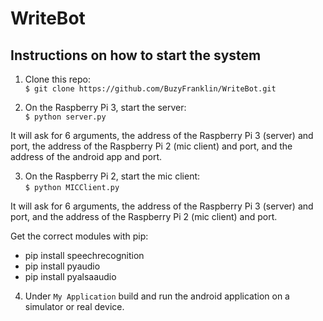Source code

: # WriteBot

## Instructions on how to start the system 

1. Clone this repo:  
`$ git clone https://github.com/BuzyFranklin/WriteBot.git`  

2. On the Raspberry Pi 3, start the server:  
`$ python server.py`  

It will ask for 6 arguments, the address of the Raspberry Pi 3 (server) and port, the address of the Raspberry Pi 2 (mic client) and port, and the address of the android app and port.  

3. On the Raspberry Pi 2, start the mic client:  
`$ python MICClient.py`  

It will ask for 6 arguments, the address of the Raspberry Pi 3 (server) and port, and the address of the Raspberry Pi 2 (mic client) and port.  

Get the correct modules with pip:  
* pip install speechrecognition
* pip install pyaudio
* pip install pyalsaaudio

4. Under `My Application` build and run the android application on a simulator or real device.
────────
* **WHAT YOU NEED TO DO**: Find and copy each line in the material above where the string "will" occurs.

* **EXERCISE RESULT**:
It will ask for 6 arguments, the address of the Raspberry Pi 3 (server) and port, the address of the Raspberry Pi 2 (mic client) and port, and the address of the android app and port.  
It will ask for 6 arguments, the address of the Raspberry Pi 3 (server) and port, and the address of the Raspberry Pi 2 (mic client) and port.  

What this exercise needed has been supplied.